Non-scientific update:
Well, it's only one data point, but while I'm waiting for my service appointment I came across this other autopilot related post: "Autosteer disabled for system error" and while it isn't the exact same behavior I was definitely not thinking that having something plugged into the USB ports could be causing my problems. I have a generic Amazon USB hub connecting a charging cable in one port up front and an SSD plugged in to the other one for camera recordings. I unplugged both and rebooted the car before heading home last night and Autopilot performed flawlessly the whole 25-ish mile drive. I engaged and disengaged it several times under different conditions (surface streets, open freeway, freeway traffic) and it never exhibited the problems I was describing above. I plugged the hub and charging cable back in part way through the drive and had no issues. I'm going to have to experiment some more but it seems very possible that my SSD may have been causing the issues.


----------



## Klaus-rf (Mar 6, 2019)

The cause of your issues is the more recent software / firmware / updates. Tesla broke it.

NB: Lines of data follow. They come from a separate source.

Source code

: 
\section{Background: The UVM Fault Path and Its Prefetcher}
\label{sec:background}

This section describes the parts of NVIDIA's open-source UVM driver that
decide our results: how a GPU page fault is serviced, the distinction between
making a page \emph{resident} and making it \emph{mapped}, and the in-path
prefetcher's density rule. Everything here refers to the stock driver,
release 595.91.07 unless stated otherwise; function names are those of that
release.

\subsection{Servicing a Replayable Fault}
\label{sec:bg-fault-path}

VERY poorly written software AND very poor(if any) regression testing. How did this not show up in pre-release testing - that should have canceled the update?


----------



## doogle (Sep 3, 2018)

Klaus-rf said:


> The cause of your issues is the more recent software / firmware / updates. Tesla broke it.
> 
> VERY poorly written software AND very poor(if any) regression testing. How did this not show up in pre-release testing - that should have canceled the update?

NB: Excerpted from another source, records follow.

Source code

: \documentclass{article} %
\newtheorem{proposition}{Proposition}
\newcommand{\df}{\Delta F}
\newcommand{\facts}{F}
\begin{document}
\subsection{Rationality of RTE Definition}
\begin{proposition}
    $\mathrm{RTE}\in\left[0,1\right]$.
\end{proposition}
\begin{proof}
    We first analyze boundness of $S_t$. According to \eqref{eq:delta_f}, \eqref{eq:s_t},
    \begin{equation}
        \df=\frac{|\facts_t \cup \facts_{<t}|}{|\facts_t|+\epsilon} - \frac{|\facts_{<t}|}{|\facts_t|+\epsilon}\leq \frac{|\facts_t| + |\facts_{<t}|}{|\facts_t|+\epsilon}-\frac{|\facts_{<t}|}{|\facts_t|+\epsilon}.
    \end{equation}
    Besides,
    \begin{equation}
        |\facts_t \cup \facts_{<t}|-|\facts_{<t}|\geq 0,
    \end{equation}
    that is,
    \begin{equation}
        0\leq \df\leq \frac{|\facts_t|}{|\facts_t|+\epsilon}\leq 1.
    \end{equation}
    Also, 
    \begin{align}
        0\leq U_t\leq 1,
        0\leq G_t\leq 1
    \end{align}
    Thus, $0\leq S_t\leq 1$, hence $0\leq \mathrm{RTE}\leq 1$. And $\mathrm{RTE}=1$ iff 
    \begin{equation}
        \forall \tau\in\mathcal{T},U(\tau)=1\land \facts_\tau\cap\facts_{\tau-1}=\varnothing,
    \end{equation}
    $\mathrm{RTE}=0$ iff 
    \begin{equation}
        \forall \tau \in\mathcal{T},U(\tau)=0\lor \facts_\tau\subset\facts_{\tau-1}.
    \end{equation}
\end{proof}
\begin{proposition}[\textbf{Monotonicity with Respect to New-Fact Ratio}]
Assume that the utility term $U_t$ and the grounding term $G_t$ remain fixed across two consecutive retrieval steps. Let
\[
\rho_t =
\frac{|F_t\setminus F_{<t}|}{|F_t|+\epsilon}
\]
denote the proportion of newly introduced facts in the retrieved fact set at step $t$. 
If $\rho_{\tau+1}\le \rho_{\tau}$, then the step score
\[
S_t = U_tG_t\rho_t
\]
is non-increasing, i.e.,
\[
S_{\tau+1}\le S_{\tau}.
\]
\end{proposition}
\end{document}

It may be that a software update changed the interaction with my USB drive, which was causing my problems, but if the software is working flawlessly without my peripheral, that's pretty hard to lay at the software engineers' feet. They can't test for every possible USB peripheral that could be plugged in to the car and they shouldn't be responsible for that. Still, the problem that was happening should leave some trace in the system logs and I would expect Tesla to be able to diagnose the problem and say "unplug your USB drive" instead of just shrugging their shoulders and saying it's working as designed.


----------



## Klaus-rf (Mar 6, 2019)

doogle said:


> It may be that a software update changed the interaction with my USB drive, which was causing my problems, but if the software is working flawlessly without my peripheral, that's pretty hard to lay at the software engineers' feet. They can't test for every possible USB peripheral that could be plugged in to the car and they shouldn't be responsible for that. Still, the problem that was happening should leave some trace in the system logs and I would expect Tesla to be able to diagnose the problem and say "unplug your USB drive" instead of just shrugging their shoulders and saying it's working as designed.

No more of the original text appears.